Entries shown Block Start

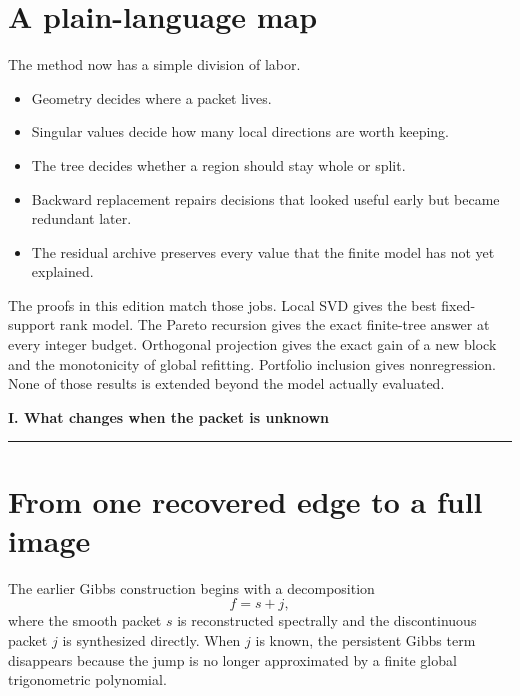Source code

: \documentclass[11pt]{article}
\theoremstyle{definition}
\theoremstyle{remark}
\newcommand{\InlinePart}[1]{%
  \Needspace{15\baselineskip}%
  \vspace{1.5em}%
  {\color{Blue}\LARGE\bfseries #1\par}%
  \vspace{0.55em}%
  {\color{Blue}\rule{\linewidth}{1.1pt}}\par%
  \vspace{0.75em}%
}
\begin{document}
\begin{abstract}
The proof-oriented verification suite checks $12{,}154$ deterministic and randomized scenarios in eleven groups. It includes $9{,}960$ exact comparisons between dynamic programming and exhaustive tree enumeration, together with local SVD identities, block-gain calculations, projection monotonicity, singular-gap stability, region partitions, archive identities, and portfolio nonregression.

The reconstruction contract remains exact at every finite stage:
\[
\boxed{F=\widehat F+R_{\mathrm{archive}}.}
\]
The packet model may be compressed. The full image is still accounted for.
\end{abstract}

\begingroup
\small
\setlength{\parskip}{0pt}
\tableofcontents
\endgroup

\section*{A plain-language map}
The method now has a simple division of labor.

\begin{itemize}
\item Geometry decides where a packet lives.
\item Singular values decide how many local directions are worth keeping.
\item The tree decides whether a region should stay whole or split.
\item Backward replacement repairs decisions that looked useful early but became redundant later.
\item The residual archive preserves every value that the finite model has not yet explained.
\end{itemize}

The proofs in this edition match those jobs. Local SVD gives the best fixed-support rank model. The Pareto recursion gives the exact finite-tree answer at every integer budget. Orthogonal projection gives the exact gain of a new block and the monotonicity of global refitting. Portfolio inclusion gives nonregression. None of those results is extended beyond the model actually evaluated.

\InlinePart{I. What changes when the packet is unknown}

\section{From one recovered edge to a full image}
The earlier Gibbs construction begins with a decomposition
\[
f=s+j,
\]
where the smooth packet $s$ is reconstructed spectrally and the discontinuous packet $j$ is synthesized directly. When $j$ is known, the persistent Gibbs term disappears because the jump is no longer approximated by a finite global trigonometric polynomial.
\end{document}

Entries shown Block End

## Task
Lines of the data above that include the string "Blue" must each be copied.

## Exercise output
  {\color{Blue}\LARGE\bfseries #1\par}%
  {\color{Blue}\rule{\linewidth}{1.1pt}}\par%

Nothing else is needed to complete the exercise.